Extracted records:
^^^^

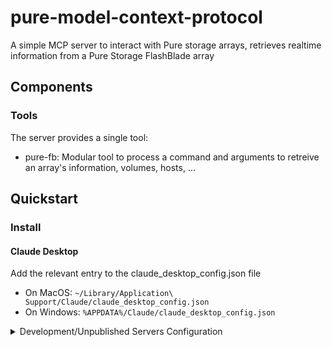 # pure-model-context-protocol

A simple MCP server to interact with Pure storage arrays, retrieves realtime information from a Pure Storage FlashBlade array

## Components

### Tools
The server provides a single tool:
 - pure-fb: Modular tool to process a command and arguments to retreive an array's information, volumes, hosts, ...

## Quickstart

### Install

#### Claude Desktop
Add the relevant entry to the claude_desktop_config.json file

- On MacOS: `~/Library/Application\ Support/Claude/claude_desktop_config.json`
- On Windows: `%APPDATA%/Claude/claude_desktop_config.json`

<details>
  <summary>Development/Unpublished Servers Configuration</summary>
 
  "mcpServers": {
    "pureflashblade": {
      "command": "uv",
      "args": [
        "--directory",
        "/path/to/pure-mcp-server",
        "run",
        "pure-mcp-server"
      ]
    }
  }
  
</details>


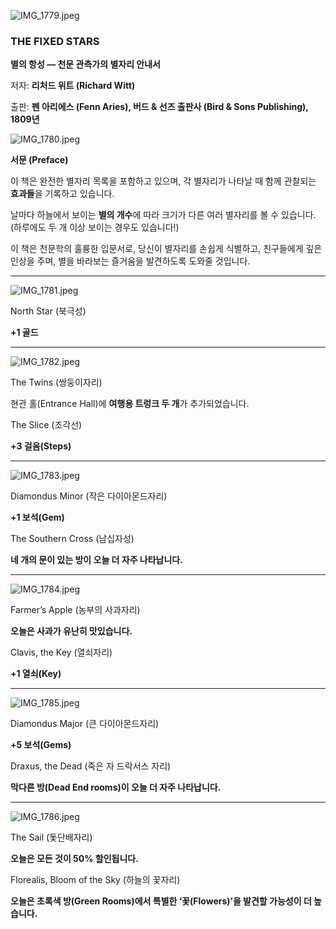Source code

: 
![IMG_1779.jpeg](images/the_fixed_stars/IMG_1779.jpeg)

### THE FIXED STARS

**별의 항성 — 천문 관측가의 별자리 안내서**

저자: **리처드 위트 (Richard Witt)**

출판: **펜 아리에스 (Fenn Aries), 버드 & 선즈 출판사 (Bird & Sons Publishing), 1809년**

![IMG_1780.jpeg](images/the_fixed_stars/IMG_1780.jpeg)

**서문 (Preface)**

이 책은 완전한 별자리 목록을 포함하고 있으며, 각 별자리가 나타날 때 함께 관찰되는 **효과들**을 기록하고 있습니다.

날마다 하늘에서 보이는 **별의 개수**에 따라 크기가 다른 여러 별자리를 볼 수 있습니다. (하루에도 두 개 이상 보이는 경우도 있습니다!)

이 책은 천문학의 훌륭한 입문서로, 당신이 별자리를 손쉽게 식별하고, 친구들에게 깊은 인상을 주며, 별을 바라보는 즐거움을 발견하도록 도와줄 것입니다.

---

![IMG_1781.jpeg](images/the_fixed_stars/IMG_1781.jpeg)

North Star (북극성)

**+1 골드**

---

![IMG_1782.jpeg](images/the_fixed_stars/IMG_1782.jpeg)

The Twins (쌍둥이자리)

현관 홀(Entrance Hall)에 **여행용 트렁크 두 개**가 추가되었습니다.

The Slice (조각선)

**+3 걸음(Steps)**

---

![IMG_1783.jpeg](images/the_fixed_stars/IMG_1783.jpeg)

Diamondus Minor (작은 다이아몬드자리)

**+1 보석(Gem)**

The Southern Cross (남십자성)

**네 개의 문이 있는 방이 오늘 더 자주 나타납니다.**

---

![IMG_1784.jpeg](images/the_fixed_stars/IMG_1784.jpeg)

Farmer’s Apple (농부의 사과자리)

**오늘은 사과가 유난히 맛있습니다.**

Clavis, the Key (열쇠자리)

**+1 열쇠(Key)**

---

![IMG_1785.jpeg](images/the_fixed_stars/IMG_1785.jpeg)

Diamondus Major (큰 다이아몬드자리)

**+5 보석(Gems)**

Draxus, the Dead (죽은 자 드락서스 자리)

**막다른 방(Dead End rooms)이 오늘 더 자주 나타납니다.**

---

![IMG_1786.jpeg](images/the_fixed_stars/IMG_1786.jpeg)

The Sail (돛단배자리)

**오늘은 모든 것이 50% 할인됩니다.**

Florealis, Bloom of the Sky (하늘의 꽃자리)

**오늘은 초록색 방(Green Rooms)에서 특별한 ‘꽃(Flowers)’을 발견할 가능성이 더 높습니다.**

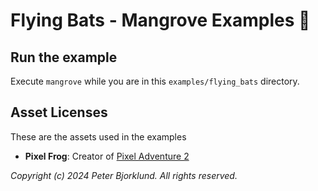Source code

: # Flying Bats - Mangrove Examples 🌳

## Run the example

Execute `mangrove` while you are in this `examples/flying_bats` directory.

## Asset Licenses

These are the assets used in the examples

- **Pixel Frog**: Creator of [Pixel Adventure 2](https://pixelfrog-assets.itch.io/pixel-adventure-2)


_Copyright (c) 2024 Peter Bjorklund. All rights reserved._
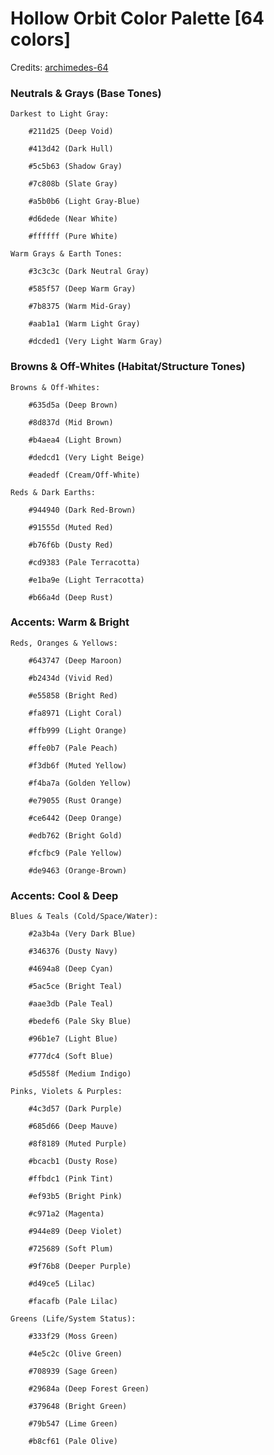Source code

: # Hollow Orbit Color Palette [64 colors]
Credits: [archimedes-64](https://lospec.com/palette-list/archimedes-64)

### Neutrals & Grays (Base Tones)

    Darkest to Light Gray:

        #211d25 (Deep Void)

        #413d42 (Dark Hull)

        #5c5b63 (Shadow Gray)

        #7c808b (Slate Gray)

        #a5b0b6 (Light Gray-Blue)

        #d6dede (Near White)

        #ffffff (Pure White)

    Warm Grays & Earth Tones:

        #3c3c3c (Dark Neutral Gray)

        #585f57 (Deep Warm Gray)

        #7b8375 (Warm Mid-Gray)

        #aab1a1 (Warm Light Gray)

        #dcded1 (Very Light Warm Gray)

### Browns & Off-Whites (Habitat/Structure Tones)

    Browns & Off-Whites:

        #635d5a (Deep Brown)

        #8d837d (Mid Brown)

        #b4aea4 (Light Brown)

        #dedcd1 (Very Light Beige)

        #eadedf (Cream/Off-White)

    Reds & Dark Earths:

        #944940 (Dark Red-Brown)

        #91555d (Muted Red)

        #b76f6b (Dusty Red)

        #cd9383 (Pale Terracotta)

        #e1ba9e (Light Terracotta)

        #b66a4d (Deep Rust)

### Accents: Warm & Bright

    Reds, Oranges & Yellows:

        #643747 (Deep Maroon)

        #b2434d (Vivid Red)

        #e55858 (Bright Red)

        #fa8971 (Light Coral)

        #ffb999 (Light Orange)

        #ffe0b7 (Pale Peach)

        #f3db6f (Muted Yellow)

        #f4ba7a (Golden Yellow)

        #e79055 (Rust Orange)

        #ce6442 (Deep Orange)

        #edb762 (Bright Gold)

        #fcfbc9 (Pale Yellow)

        #de9463 (Orange-Brown)

### Accents: Cool & Deep

    Blues & Teals (Cold/Space/Water):

        #2a3b4a (Very Dark Blue)

        #346376 (Dusty Navy)

        #4694a8 (Deep Cyan)

        #5ac5ce (Bright Teal)

        #aae3db (Pale Teal)

        #bedef6 (Pale Sky Blue)

        #96b1e7 (Light Blue)

        #777dc4 (Soft Blue)

        #5d558f (Medium Indigo)

    Pinks, Violets & Purples:

        #4c3d57 (Dark Purple)

        #685d66 (Deep Mauve)

        #8f8189 (Muted Purple)

        #bcacb1 (Dusty Rose)

        #ffbdc1 (Pink Tint)

        #ef93b5 (Bright Pink)

        #c971a2 (Magenta)

        #944e89 (Deep Violet)

        #725689 (Soft Plum)

        #9f76b8 (Deeper Purple)

        #d49ce5 (Lilac)

        #facafb (Pale Lilac)

    Greens (Life/System Status):

        #333f29 (Moss Green)

        #4e5c2c (Olive Green)

        #708939 (Sage Green)

        #29684a (Deep Forest Green)

        #379648 (Bright Green)

        #79b547 (Lime Green)

        #b8cf61 (Pale Olive)
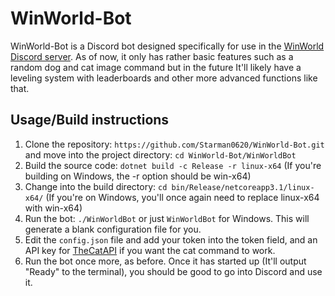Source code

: # WinWorld-Bot
WinWorld-Bot is a Discord bot designed specifically for use in the [WinWorld Discord server](https://discord.gg/HepVSYH). As of now, it only has rather basic features such as a random dog and cat image command but in the future It'll likely have a leveling system with leaderboards and other more advanced functions like that.

## Usage/Build instructions
1. Clone the repository: ``https://github.com/Starman0620/WinWorld-Bot.git`` and move into the project directory: ``cd WinWorld-Bot/WinWorldBot``
2. Build the source code: ``dotnet build -c Release -r linux-x64`` (If you're building on Windows, the -r option should be win-x64) 
3. Change into the build directory: ``cd bin/Release/netcoreapp3.1/linux-x64/`` (If you're on Windows, you'll once again need to replace linux-x64 with win-x64)
4. Run the bot: ``./WinWorldBot`` or just ``WinWorldBot`` for Windows. This will generate a blank configuration file for you.
5. Edit the ``config.json``  file and add your token into the token field, and an API key for [TheCatAPI](https://thecatapi.com/) if you want the cat command to work.
6. Run the bot once more, as before. Once it has started up (It'll output "Ready" to the terminal), you should be good to go into Discord and use it.
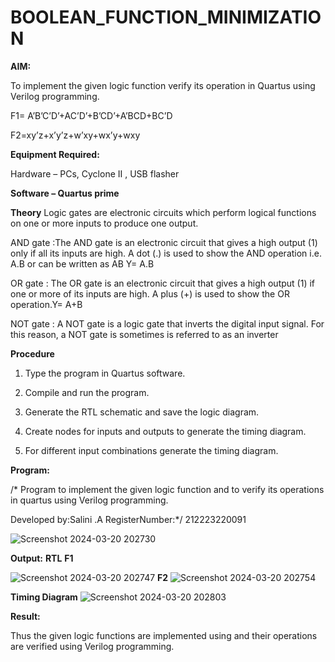 # BOOLEAN_FUNCTION_MINIMIZATION

**AIM:**

To implement the given logic function verify its operation in Quartus using Verilog programming.

F1= A’B’C’D’+AC’D’+B’CD’+A’BCD+BC’D 

F2=xy’z+x’y’z+w’xy+wx’y+wxy

**Equipment Required:**

Hardware – PCs, Cyclone II , USB flasher

**Software – Quartus prime**

**Theory**
Logic gates are electronic circuits which perform logical functions on one or more inputs to produce one output.

AND gate :The AND gate is an electronic circuit that gives a high output (1) only if all its inputs are high. A dot (.) is used to show the AND operation i.e. A.B or can be written as AB Y= A.B

OR gate : The OR gate is an electronic circuit that gives a high output (1) if one or more of its inputs are high. A plus (+) is used to show the OR operation.Y= A+B

NOT gate : A NOT gate is a logic gate that inverts the digital input signal. For this reason, a NOT gate is sometimes is referred to as an inverter

**Procedure**

1.	Type the program in Quartus software.

2.	Compile and run the program.

3.	Generate the RTL schematic and save the logic diagram.

4.	Create nodes for inputs and outputs to generate the timing diagram.

5.	For different input combinations generate the timing diagram.


**Program:**

/* Program to implement the given logic function and to verify its operations in quartus using Verilog programming. 

Developed by:Salini .A RegisterNumber:*/ 212223220091


![Screenshot 2024-03-20 202730](https://github.com/salinianbzhgan/BOOLEAN_FUNCTION_MINIMIZATION/assets/145742862/8c3a8126-ff4c-4327-a815-fe839b9612b2)

**Output:**
**RTL**
**F1**

![Screenshot 2024-03-20 202747](https://github.com/salinianbzhgan/BOOLEAN_FUNCTION_MINIMIZATION/assets/145742862/43eecb59-50db-4625-a740-4868eaa402d7)
**F2**
![Screenshot 2024-03-20 202754](https://github.com/salinianbzhgan/BOOLEAN_FUNCTION_MINIMIZATION/assets/145742862/bae49e4d-aa75-4adc-be4d-addc6533d1b3)

**Timing Diagram**
![Screenshot 2024-03-20 202803](https://github.com/salinianbzhgan/BOOLEAN_FUNCTION_MINIMIZATION/assets/145742862/43b59338-a714-48c5-ab7f-88f91f9a484c)


**Result:**

Thus the given logic functions are implemented using and their operations are verified using Verilog programming.

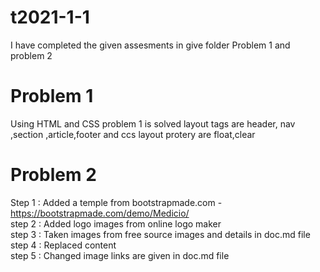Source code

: # t2021-1-1
I have completed the given assesments  in give folder Problem 1 and problem 2

# Problem 1 
Using HTML and CSS problem 1 is solved
layout tags are header, nav ,section ,article,footer and ccs layout protery are float,clear


# Problem 2
Step 1  :  Added a temple from bootstrapmade.com - https://bootstrapmade.com/demo/Medicio/ <br />
step 2 : Added logo images from online logo maker <br />
step 3 : Taken images  from free source images and details in doc.md file <br />
step 4 : Replaced content <br />
step 5 : Changed image links are given in doc.md file <br />
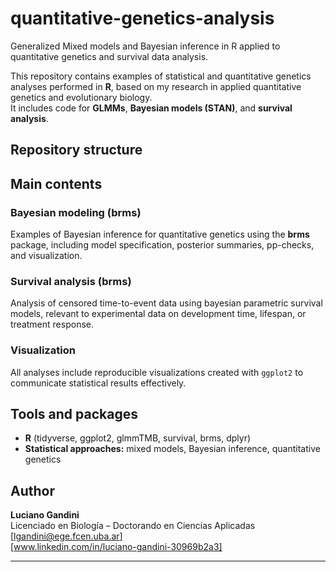 # quantitative-genetics-analysis
Generalized Mixed models and Bayesian inference in R applied to quantitative genetics and survival data analysis.

This repository contains examples of statistical and quantitative genetics analyses performed in **R**, based on my research in applied quantitative genetics and evolutionary biology.  
It includes code for **GLMMs**, **Bayesian models (STAN)**, and **survival analysis**.

## Repository structure

## Main contents

### Bayesian modeling (brms)
Examples of Bayesian inference for quantitative genetics using the **brms** package, including model specification, posterior summaries, pp-checks, and visualization.

### Survival analysis (brms)
Analysis of censored time-to-event data using bayesian parametric survival models, relevant to experimental data on development time, lifespan, or treatment response.

### Visualization
All analyses include reproducible visualizations created with `ggplot2` to communicate statistical results effectively.

## Tools and packages

- **R** (tidyverse, ggplot2, glmmTMB, survival, brms, dplyr)
- **Statistical approaches:** mixed models, Bayesian inference, quantitative genetics

## Author

**Luciano Gandini**  
Licenciado en Biología – Doctorando en Ciencias Aplicadas  
[lgandini@ege.fcen.uba.ar]  
[www.linkedin.com/in/luciano-gandini-30969b2a3]

---
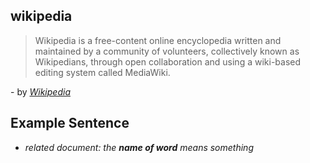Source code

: ## wikipedia
>Wikipedia is a free-content online encyclopedia written and maintained by a community of volunteers, collectively known as Wikipedians, through open collaboration and using a wiki-based editing system called MediaWiki.

\- by *[Wikipedia](https://en.wikipedia.org/wiki/Wikipedia)*

## Example Sentence
- *related document: the __name of word__ means something*
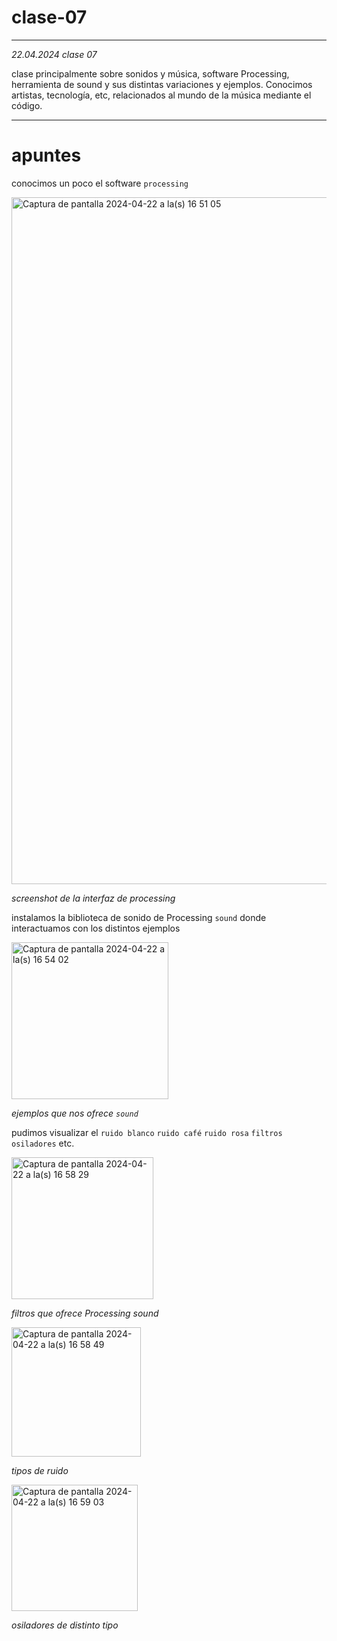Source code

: # clase-07

---

*_22.04.2024 clase 07_*

clase principalmente sobre sonidos y música, software Processing, herramienta de sound y sus distintas variaciones y ejemplos. Conocimos artistas, tecnología, etc, relacionados al mundo de la música mediante el código.

---

# apuntes

conocimos un poco el software `processing`

<img width="1099" alt="Captura de pantalla 2024-04-22 a la(s) 16 51 05" src="https://github.com/matbutom/dis9034-2024-1/assets/163034603/fd9576f8-b75e-4f0f-b278-227972a5e4f9">

*screenshot de la interfaz de processing*  

instalamos la biblioteca de sonido de Processing `sound` donde interactuamos con los distintos ejemplos

<img width="251" alt="Captura de pantalla 2024-04-22 a la(s) 16 54 02" src="https://github.com/matbutom/dis9034-2024-1/assets/163034603/dba81c52-3e1b-4408-b013-87ee72c7eea7">

*ejemplos que nos ofrece `sound`* 

pudimos visualizar el `ruido blanco` `ruido café` `ruido rosa` `filtros` `osiladores` etc.

<img width="227" alt="Captura de pantalla 2024-04-22 a la(s) 16 58 29" src="https://github.com/matbutom/dis9034-2024-1/assets/163034603/a1ec5c6e-17e8-4571-b740-e7c867335771">

*filtros que ofrece Processing sound*


<img width="207" alt="Captura de pantalla 2024-04-22 a la(s) 16 58 49" src="https://github.com/matbutom/dis9034-2024-1/assets/163034603/8a85843f-9c94-4db2-8672-89d2fe9f8f87">

*tipos de ruido*


<img width="202" alt="Captura de pantalla 2024-04-22 a la(s) 16 59 03" src="https://github.com/matbutom/dis9034-2024-1/assets/163034603/cd0cabaf-2733-43ac-be58-e10159a5de87">

*osiladores de distinto tipo*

^^^^

Using the records above, print exactly the lines between the ones containing "6. Run the bot" and "Logic gates are", inclusive, and nothing else; no pictures.

OUTPUT BELOW:
6. Run the bot once more, as before. Once it has started up (It'll output "Ready" to the terminal), you should be good to go into Discord and use it.
 # BOOLEAN_FUNCTION_MINIMIZATION

**AIM:**

To implement the given logic function verify its operation in Quartus using Verilog programming.

F1= A’B’C’D’+AC’D’+B’CD’+A’BCD+BC’D 

F2=xy’z+x’y’z+w’xy+wx’y+wxy

**Equipment Required:**

Hardware – PCs, Cyclone II , USB flasher

**Software – Quartus prime**

**Theory**
Logic gates are electronic circuits which perform logical functions on one or more inputs to produce one output.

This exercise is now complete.